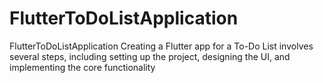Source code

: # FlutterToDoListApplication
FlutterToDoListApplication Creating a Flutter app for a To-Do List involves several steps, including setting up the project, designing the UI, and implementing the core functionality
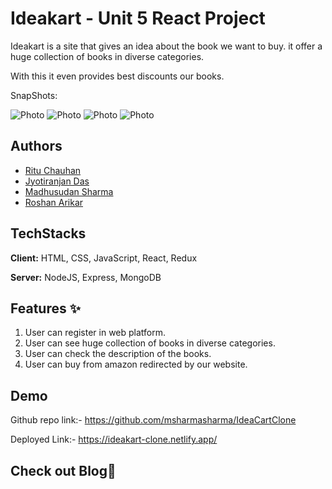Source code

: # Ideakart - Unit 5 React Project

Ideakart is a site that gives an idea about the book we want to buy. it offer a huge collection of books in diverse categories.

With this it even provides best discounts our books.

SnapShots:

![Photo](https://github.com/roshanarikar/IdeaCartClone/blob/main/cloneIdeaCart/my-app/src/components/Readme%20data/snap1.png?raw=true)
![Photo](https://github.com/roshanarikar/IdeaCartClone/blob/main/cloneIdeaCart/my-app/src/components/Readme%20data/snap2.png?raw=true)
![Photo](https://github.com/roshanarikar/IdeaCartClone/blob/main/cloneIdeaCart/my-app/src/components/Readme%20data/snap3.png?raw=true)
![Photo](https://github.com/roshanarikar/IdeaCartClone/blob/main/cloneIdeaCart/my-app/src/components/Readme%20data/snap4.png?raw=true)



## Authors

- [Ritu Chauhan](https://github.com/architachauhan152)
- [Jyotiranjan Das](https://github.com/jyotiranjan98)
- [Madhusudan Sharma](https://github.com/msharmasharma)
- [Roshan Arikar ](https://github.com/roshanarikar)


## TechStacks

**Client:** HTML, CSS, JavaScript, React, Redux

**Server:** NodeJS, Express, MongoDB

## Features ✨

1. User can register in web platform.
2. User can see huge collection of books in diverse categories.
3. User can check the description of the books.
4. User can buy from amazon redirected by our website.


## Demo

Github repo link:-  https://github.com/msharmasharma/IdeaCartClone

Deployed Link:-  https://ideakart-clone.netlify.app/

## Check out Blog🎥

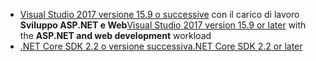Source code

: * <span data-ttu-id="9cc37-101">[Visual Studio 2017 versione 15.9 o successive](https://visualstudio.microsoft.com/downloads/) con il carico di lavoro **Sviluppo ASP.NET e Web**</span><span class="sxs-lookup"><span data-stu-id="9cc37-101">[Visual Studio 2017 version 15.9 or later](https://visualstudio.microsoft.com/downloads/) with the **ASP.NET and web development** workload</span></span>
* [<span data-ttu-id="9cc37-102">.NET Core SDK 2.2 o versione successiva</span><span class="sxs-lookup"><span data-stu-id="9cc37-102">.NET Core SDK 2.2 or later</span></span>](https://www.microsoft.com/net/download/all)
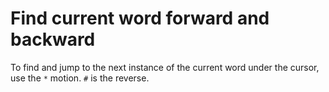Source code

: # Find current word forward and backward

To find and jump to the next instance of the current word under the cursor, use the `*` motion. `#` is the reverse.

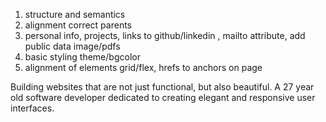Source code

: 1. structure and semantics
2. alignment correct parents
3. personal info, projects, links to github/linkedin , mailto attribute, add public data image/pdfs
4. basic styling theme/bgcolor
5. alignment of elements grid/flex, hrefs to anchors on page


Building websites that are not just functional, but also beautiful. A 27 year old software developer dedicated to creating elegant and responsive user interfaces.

══════════

- _BRIEF_: Each line above with the string "current" should be reported in full.

- _REPLY TO THE TASK_:
: # Find current word forward and backward
To find and jump to the next instance of the current word under the cursor, use the `*` motion. `#` is the reverse.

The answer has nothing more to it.